Anti-gun advocates just can’t seem to stay away from the Second Amendment Sanctuary movement, though half of them claim that it’s no big deal and doesn’t mean anything at all. The other half views it as a license for anarchy and a rejection of the Constitution, and it seems every new op/ed arguing against them strives to reach new heights of hyperbole.
The latest is Rob Schofield of North Carolina Policy Watch, who says that the movement is “perverse and provocative” and is a symbol of all that is wrong with the country today.
Delusional as the proponents of the gun sanctuary movement may be about basic constitutional principles, what’s most troubling about this new development is its clear and reckless message of violence and lawlessness. Refusing to abide by or enforce duly enacted criminal laws – especially anti-violence laws – is the kind of behavior one associates with failed states ruled by armed militias and gangs. It’s the grim reality of Afghanistan, Venezuela and Zimbabwe, not the world’s greatest democracy. Sadly, it’s also the action of extremists devoted to cockamamie ideas like secession and “nullification.”
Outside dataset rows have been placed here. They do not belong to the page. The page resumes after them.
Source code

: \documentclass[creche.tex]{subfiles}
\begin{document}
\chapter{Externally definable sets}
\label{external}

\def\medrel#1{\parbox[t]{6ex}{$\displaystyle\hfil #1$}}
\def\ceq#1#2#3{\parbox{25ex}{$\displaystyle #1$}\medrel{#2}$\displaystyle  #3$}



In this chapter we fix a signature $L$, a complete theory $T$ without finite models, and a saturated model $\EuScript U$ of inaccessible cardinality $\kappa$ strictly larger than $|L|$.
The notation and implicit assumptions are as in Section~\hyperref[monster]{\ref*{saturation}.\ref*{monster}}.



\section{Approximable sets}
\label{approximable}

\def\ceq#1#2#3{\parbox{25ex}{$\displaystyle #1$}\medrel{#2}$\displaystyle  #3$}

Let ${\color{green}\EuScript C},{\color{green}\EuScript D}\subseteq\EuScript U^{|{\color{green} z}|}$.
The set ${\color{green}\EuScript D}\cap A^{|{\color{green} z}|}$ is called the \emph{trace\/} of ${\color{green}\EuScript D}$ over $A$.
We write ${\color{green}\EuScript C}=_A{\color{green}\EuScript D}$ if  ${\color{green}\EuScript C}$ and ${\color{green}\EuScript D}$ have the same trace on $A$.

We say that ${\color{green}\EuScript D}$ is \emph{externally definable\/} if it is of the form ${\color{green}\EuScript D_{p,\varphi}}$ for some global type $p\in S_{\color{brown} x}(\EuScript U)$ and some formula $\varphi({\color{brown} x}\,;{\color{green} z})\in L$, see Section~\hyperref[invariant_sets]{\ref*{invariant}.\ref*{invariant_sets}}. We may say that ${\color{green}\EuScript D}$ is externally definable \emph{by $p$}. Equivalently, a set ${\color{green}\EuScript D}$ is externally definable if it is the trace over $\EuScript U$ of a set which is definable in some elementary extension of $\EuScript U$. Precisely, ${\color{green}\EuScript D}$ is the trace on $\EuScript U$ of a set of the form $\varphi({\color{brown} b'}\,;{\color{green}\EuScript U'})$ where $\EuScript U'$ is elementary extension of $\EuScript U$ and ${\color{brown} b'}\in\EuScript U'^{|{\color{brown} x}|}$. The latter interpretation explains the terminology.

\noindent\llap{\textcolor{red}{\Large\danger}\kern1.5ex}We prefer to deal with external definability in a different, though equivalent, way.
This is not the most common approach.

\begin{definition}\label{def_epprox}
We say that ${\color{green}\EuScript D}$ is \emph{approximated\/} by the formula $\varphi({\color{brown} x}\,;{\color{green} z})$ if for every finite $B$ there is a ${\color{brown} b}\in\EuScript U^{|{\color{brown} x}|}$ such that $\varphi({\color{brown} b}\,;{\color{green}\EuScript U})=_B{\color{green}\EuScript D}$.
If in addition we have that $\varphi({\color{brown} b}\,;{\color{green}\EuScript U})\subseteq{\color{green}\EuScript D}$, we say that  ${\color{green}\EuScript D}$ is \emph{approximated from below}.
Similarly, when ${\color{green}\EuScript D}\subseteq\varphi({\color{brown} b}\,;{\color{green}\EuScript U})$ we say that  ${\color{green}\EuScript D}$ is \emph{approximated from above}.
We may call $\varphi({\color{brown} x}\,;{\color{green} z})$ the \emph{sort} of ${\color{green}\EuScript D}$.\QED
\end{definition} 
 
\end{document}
Afghanistan, Venezuela, and Zimbabwe are interesting choices for Rob to use. In all three countries, firearms for civilian use are either highly curtailed or banned outright, yet the laws don’t matter to the armed gangs and government-armed militias. None of those nations are what we’d call sanctuaries for the Second Amendment, but they’re pretty good examples of how laws on the books don’t translate to guns off the street.
And so it is that the so-called “Second Amendment sanctuary” movement is having a brief fling in the political limelight. Here in North Carolina and in several other states around the country, local governments have – at the behest of cynical national manipulators and confused local activists – been passing resolutions declaring themselves areas in which duly enacted state and federal gun control laws will not be enforced.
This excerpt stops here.